ペレサVSウィリアナ
「トゥーナどうするつもりだよ。ずっと待ってるつもりか」
「仕方ないじゃない!こっちには手のだしようがないのよ
相手が引っ込むのを待つしかないじゃない」
いやいや相手訓練してたし合成獣作ってたし戦う気みなぎってたし。
しかも標的ここにしてるの聞いたし。
「姫様失礼します!!!」
突然兵士の一人が入ってくるが声にどこか聞き覚えがある。
「ロッツか」
「その声は同士か」
やはりあたりだったようだ。
「何よあなたたち知り合い?」
「いろいろある。
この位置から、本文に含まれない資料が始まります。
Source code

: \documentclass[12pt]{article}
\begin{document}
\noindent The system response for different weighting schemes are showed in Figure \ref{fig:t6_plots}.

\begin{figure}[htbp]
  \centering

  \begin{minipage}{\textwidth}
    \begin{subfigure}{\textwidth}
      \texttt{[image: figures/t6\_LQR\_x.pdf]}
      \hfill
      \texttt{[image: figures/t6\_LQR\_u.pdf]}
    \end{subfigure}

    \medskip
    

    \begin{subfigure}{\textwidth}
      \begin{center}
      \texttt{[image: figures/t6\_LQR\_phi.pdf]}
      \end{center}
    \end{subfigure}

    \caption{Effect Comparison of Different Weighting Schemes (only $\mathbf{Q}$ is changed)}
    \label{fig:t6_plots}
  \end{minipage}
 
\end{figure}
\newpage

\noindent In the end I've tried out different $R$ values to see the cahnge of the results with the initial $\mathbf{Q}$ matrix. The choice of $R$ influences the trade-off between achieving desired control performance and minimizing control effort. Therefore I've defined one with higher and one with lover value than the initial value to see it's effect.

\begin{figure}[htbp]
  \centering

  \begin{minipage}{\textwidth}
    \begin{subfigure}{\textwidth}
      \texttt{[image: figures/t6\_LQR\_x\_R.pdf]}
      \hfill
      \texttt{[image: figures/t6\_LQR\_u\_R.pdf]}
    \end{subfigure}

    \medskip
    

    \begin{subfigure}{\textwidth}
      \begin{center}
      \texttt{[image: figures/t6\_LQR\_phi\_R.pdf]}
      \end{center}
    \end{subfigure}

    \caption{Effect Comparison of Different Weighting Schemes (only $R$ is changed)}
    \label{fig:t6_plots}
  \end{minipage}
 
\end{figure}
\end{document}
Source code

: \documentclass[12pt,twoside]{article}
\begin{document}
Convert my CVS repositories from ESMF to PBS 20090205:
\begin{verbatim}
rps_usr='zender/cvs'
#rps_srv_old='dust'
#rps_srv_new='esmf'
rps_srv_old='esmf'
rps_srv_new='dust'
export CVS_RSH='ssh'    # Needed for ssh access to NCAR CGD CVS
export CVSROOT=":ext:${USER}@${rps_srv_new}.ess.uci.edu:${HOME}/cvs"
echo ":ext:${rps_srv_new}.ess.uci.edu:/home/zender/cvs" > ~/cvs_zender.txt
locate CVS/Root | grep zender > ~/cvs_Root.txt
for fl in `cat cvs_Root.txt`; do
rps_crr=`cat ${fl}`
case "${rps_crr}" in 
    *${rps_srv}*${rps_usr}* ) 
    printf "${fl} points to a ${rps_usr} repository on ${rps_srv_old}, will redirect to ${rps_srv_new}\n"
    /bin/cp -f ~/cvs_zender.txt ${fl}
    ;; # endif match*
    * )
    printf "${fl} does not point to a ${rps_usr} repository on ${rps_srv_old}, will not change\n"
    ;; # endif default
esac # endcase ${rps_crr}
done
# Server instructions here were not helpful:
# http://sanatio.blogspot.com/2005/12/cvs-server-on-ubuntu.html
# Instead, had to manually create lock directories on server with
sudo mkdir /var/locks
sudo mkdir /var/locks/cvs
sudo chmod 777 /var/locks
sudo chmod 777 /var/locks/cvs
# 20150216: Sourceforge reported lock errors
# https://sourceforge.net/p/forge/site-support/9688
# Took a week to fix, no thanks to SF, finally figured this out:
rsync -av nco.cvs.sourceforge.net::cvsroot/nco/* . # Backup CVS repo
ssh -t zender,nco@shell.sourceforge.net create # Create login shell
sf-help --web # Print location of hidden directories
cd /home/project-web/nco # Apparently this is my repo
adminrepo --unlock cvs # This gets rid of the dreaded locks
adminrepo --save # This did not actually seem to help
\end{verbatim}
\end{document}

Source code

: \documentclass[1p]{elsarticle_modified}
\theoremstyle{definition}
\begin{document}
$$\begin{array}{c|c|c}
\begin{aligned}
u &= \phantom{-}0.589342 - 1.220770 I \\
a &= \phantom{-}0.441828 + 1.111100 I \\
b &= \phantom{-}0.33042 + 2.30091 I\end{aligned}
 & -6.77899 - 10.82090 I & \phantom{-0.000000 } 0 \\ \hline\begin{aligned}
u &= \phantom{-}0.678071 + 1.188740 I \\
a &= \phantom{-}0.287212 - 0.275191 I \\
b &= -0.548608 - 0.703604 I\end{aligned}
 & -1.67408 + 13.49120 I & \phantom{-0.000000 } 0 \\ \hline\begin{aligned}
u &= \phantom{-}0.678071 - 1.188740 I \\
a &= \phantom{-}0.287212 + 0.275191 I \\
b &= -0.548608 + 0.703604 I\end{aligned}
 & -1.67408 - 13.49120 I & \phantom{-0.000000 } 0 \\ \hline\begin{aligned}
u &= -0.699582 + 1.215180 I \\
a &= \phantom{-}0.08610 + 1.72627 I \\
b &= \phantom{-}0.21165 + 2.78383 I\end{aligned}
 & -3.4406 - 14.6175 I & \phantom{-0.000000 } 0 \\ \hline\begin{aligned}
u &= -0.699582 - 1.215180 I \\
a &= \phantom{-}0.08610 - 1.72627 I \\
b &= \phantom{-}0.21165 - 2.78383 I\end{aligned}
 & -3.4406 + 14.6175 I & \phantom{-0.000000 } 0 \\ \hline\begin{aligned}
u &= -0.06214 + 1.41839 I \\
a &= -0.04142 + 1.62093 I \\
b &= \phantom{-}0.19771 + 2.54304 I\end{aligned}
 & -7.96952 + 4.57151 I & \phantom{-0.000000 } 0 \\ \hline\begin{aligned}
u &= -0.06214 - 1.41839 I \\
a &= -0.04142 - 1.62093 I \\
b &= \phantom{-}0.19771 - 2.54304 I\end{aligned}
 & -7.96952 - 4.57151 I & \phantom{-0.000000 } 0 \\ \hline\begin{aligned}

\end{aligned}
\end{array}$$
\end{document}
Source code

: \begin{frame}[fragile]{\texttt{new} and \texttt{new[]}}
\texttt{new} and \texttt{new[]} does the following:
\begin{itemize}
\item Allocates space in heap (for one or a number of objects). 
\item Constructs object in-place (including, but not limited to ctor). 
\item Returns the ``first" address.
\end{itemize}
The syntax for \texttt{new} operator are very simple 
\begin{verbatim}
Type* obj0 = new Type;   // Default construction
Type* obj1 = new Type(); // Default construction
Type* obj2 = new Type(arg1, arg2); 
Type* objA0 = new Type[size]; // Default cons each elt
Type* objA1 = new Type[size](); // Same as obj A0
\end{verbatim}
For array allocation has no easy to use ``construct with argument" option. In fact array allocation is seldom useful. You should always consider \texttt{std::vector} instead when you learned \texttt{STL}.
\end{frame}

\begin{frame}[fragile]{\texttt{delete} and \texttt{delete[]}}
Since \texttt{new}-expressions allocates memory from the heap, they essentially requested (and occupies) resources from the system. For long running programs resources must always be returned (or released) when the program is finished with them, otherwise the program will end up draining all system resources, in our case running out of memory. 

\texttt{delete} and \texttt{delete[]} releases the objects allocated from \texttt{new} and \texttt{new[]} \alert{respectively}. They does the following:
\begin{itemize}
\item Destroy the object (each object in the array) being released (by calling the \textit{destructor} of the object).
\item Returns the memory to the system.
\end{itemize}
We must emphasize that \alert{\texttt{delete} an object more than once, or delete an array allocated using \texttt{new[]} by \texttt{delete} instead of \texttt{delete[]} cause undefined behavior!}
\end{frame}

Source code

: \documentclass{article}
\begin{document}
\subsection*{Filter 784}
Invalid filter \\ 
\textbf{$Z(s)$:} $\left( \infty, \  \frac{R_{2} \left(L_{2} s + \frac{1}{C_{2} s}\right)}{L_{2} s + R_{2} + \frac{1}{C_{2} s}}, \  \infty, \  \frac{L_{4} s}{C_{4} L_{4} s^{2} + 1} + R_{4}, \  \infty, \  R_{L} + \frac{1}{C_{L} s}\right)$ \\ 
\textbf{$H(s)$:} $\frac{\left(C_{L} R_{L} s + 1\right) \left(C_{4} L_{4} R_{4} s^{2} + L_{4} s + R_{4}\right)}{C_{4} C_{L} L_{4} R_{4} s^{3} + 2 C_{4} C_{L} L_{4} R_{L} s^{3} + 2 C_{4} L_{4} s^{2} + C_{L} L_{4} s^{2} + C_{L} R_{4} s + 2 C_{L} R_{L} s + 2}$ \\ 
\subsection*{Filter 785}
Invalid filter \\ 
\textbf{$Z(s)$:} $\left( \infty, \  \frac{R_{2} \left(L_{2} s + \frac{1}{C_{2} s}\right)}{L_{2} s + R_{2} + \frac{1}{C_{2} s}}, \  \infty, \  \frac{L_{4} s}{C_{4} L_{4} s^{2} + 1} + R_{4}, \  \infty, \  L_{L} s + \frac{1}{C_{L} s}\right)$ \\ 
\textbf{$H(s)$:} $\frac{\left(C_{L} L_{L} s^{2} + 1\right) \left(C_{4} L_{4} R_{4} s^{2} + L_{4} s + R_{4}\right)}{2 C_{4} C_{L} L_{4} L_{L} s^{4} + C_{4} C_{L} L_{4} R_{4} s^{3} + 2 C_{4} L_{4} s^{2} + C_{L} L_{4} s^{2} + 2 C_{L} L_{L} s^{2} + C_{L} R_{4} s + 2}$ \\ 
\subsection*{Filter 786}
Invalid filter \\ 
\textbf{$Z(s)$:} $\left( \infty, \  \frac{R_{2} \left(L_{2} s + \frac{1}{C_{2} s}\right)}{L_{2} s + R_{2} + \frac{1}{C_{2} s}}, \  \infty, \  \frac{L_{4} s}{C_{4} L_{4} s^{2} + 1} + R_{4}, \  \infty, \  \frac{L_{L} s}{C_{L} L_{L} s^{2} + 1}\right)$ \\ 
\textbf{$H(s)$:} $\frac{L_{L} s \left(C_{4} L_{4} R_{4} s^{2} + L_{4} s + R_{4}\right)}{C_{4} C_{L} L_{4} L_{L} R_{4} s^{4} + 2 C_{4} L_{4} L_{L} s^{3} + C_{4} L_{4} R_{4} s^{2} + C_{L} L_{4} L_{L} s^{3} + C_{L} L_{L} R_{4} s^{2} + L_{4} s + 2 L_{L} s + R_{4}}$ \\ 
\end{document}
用件は?」
「ちょっとそれ私のセリフ!」
「実は姫様宛てにこのような書状が」
弓矢に括り付けられた跡のある手紙を取り出す。
「矢文ね」
「中を」
「わかってる」
中を確認すると書いていたものは宣戦布告ともうひとつの件について書かれていた。
『これから我々ペレサ軍国は貴国に宣戦布告する。
ただし、これらの条件を呑めば戦争は取りやめ、同盟の誓いを立てよう』
一つ、王女トゥーナを我が妃として差し出すこと。
二つ、国土の三分の二をペレサ領に差し出すこと。
三つ、国の作物の四割をペレサに献上すること。
以上の条件が満たされれば戦争を中断しよう。
賢明な判断を期待する』
譲歩というにはあまりに横暴な内容だった。あたかもそれが目的で戦を仕掛けているとしか思えないほどに。
「姫様...」
「わかってる。お願い私に力を貸して、ペレサを倒すために」
「私たちの命は貴女に預けております。なんなりとご命令を」
「全軍迎撃用意!!ペレサを迎え撃て!!」
「はっ!!」
命令を下すトゥーナは一人の少女ではなく一人の国王だった。
「いいのか?合法的に結婚できたんじゃね」
すこし意地悪かと思ったがこれぐらいやってみたくなる。
「私は政略結婚じゃなくて本当に愛した人と結婚したいの。身分や階級なんて関係ない。本当に好きになった人と」
一国の国王であるまえにトゥーナは一人の少女だった。
普通に泣いて怒ってそして笑って恋もする普通の少女だった。
「それがお前の夢か」
「自分勝手なのはわかってる。それでもこれだけは捨てたくない。捨てたら私は私でなくなる」
「いいよ、勝手結構おおいに結構だ。なぜならお前は家臣に報告もなく俺を雇った。十分勝手だ、だったら勝手も弱音も全部吐いちまえ」
トゥーナは涙をポロポロとこぼしていた。
「私は好きな人と結婚したい。この国のひとにこれ以上苦痛を与えたくない
この国の子供がちゃんと笑ってお酒飲んで家族に看取られて死ねるぐらいまで平和な国にしたい。
そのために私の力になってハヤト!!」
「俺はあんたの影だ。いつもそばからあんたが気づかなくても見ていてやる」
ハヤトの決意表明だった。
ハヤトはこんな何もない世界で自分を雇って、必要としてくれたトゥーナに感謝していた。
だから支えてやろうとおもった。
あの掴めば壊れそうな心を。
「トゥーナ...偶然...か」
ハヤトも戦争の準備を始めることにした。
「今回は攻城戦か?」
「正しくは防城戦よ。こちらとしては勝ち目がないもの」
ハヤトたちの最大の関門は合成獣とあの総統らしき男。
特にあの男にいたっては十中八九勝てるかどうかの危険な勝負になるだろう。
「頼りにしてるわよ。姿も見せない影さん」
「期待されても困る」
「ほら来たわよ」
ペレサの軍勢およそ数万が歩いて進行してくる。
その先を一頭の馬が早駆けしてくる。
「トゥーナ女王!条件を呑めば我々ペレサは兵を退く腹積もりであるがいかがなされる!!」
「条件は呑まない!貴方と結婚するぐらいなら死花を咲かせてやるとそっちの愚王に伝えなさい!
そして私たちは平和を掴むために負けるつもりはないわ!
よく言い聞かせておきなさい!」
「今の言葉。そのまま伝え申し上げる」
馬は帰っていく。
「よくやった」
「ありがと、喜ぶのは勝ってからよね」
「当たり前だ。さあみんなお前の合図を待ってる。
ここからはお前の仕事だ」
「皆ぁっ!!!私たちはぁっ!!!ペレサに勝ってぇっ!!!この国を平和にしてみせるっ!!!だからみんなの命を私に預けなさいっ!!!!」
トゥーナの激励で兵士がみな雄たけびを上げる。
「じゃあ俺はさきに行くぜ」
「待って」
「なんだよ締まった感じだったのに」
「絶対帰ってきて。私を一人にしないで」
「任せろ」
ハヤトは先陣を切って敵へと走り去っていった。